The foreign ministers also agreed to extend a border aid mission in Libya through the end of 2018 that helps Libyan security forces, notably in the lawless south. Migrant crossings from Libya to Italy on unsafe boats have increased in recent weeks.
The migration minister of Belgium meanwhile said that his country should withdraw its frigate from an EU mission near Libya because the presence of such vessels encouraged migrants to make the perilous journey across the central Mediterranean.
Reuters reported that the military vessels in fact save the drowning migrants and transport them to the EU. “I personally think this operation should not be repeated because it is pure lunacy. There is no logic to it,” migration minister Theo Francken told broadcaster VTM.
“It is not about whether we should save them or not. We should. But this creates an effect of drawing in migrants with more dead people as a result. It is a shame on Europe,” Francken said. He is a critic of the NGOs aiding smugglers in the Mediterranean.

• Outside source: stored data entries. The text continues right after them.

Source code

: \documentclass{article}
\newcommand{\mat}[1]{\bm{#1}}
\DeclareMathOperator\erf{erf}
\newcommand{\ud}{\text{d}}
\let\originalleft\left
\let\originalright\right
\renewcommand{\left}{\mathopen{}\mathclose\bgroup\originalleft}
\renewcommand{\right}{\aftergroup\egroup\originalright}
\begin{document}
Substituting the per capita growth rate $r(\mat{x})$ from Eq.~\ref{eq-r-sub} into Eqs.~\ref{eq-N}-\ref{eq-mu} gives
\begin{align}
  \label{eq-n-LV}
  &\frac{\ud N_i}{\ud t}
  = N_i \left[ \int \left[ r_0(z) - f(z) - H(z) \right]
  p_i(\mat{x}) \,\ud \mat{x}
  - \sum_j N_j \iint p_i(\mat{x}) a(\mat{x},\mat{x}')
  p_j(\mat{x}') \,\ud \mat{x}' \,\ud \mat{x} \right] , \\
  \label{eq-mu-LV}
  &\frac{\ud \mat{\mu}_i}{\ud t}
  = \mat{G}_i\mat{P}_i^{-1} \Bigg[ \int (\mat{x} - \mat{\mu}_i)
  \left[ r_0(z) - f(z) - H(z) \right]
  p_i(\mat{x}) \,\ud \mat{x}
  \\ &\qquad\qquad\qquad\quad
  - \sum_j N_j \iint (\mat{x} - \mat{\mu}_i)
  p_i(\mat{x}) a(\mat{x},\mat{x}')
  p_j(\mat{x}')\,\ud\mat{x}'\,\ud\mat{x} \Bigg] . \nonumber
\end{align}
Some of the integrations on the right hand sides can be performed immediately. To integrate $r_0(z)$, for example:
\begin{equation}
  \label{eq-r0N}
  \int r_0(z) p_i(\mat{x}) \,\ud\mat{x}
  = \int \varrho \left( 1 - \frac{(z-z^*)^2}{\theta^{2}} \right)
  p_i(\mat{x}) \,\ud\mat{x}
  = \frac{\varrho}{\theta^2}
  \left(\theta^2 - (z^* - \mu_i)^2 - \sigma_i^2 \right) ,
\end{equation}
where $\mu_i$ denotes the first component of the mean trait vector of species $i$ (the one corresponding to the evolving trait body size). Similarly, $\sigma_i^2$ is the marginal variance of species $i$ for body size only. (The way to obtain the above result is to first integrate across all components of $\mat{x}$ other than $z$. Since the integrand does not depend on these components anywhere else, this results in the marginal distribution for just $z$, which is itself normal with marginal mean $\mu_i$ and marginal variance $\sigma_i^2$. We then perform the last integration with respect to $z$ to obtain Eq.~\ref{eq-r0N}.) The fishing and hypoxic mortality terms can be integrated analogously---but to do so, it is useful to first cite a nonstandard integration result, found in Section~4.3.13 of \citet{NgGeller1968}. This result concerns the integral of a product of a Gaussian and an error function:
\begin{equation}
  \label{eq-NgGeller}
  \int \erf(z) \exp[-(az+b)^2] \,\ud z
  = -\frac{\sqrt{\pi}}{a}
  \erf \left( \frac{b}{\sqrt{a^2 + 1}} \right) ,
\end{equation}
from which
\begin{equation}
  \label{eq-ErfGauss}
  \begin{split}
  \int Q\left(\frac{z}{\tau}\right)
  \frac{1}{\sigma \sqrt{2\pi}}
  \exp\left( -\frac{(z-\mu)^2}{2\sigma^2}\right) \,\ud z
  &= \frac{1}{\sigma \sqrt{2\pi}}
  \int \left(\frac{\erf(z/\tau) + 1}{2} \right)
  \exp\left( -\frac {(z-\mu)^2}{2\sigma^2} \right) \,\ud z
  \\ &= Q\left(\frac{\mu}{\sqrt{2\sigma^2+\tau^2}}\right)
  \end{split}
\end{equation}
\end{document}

A spokeswoman for the Belgian defense ministry said the country would continue to be part of the mission only if the Libyan government allowed EU vessels inside its waters, suggesting that migrants would be taken back to Africa.
In the first six months of 2017, some 85 000 migrants arrived in Italy, a fifth more than in the same period last year, EU border agency Frontex announced this month. Mostly people from Nigeria, Bangladesh and Ivory Coast, where there are no current conflicts, are making the journey. They have a low likelihood of being accepted as asylum seekers, Frontex added.
On Monday the Estonian government announced that it would allocate €1 million to end the migratory flows from Libya to Italy. The money is coming from the state reserves and will be paid to the European Union’s Emergency Trust Fund for Africa (EUTF).
In cooperation with Libya, its neighboring countries, and international organisations, the EUTF aims to control the influx. The migration route in the central section of the Mediterranean was still in a critical situation, the government stated in a press release.
In recent days, the number of migrants arriving to Italy has sharply increased and the country’s reception capacity is under great pressure. At the most recent European Council meeting, leaders stressed that the loss of life and continuing migratory flows of primarily economic migrants on the Central Mediterranean route is a structural challenge and remains an issue of urgent concern and requires decisive action.
The Libyan route has produced 86 percent of all illegal immigration in the EU this year already. On June 27-28 alone, around 12 000 refugees arrived at Italian ports while more than 2000 people have died in the Mediterranean in the past six months.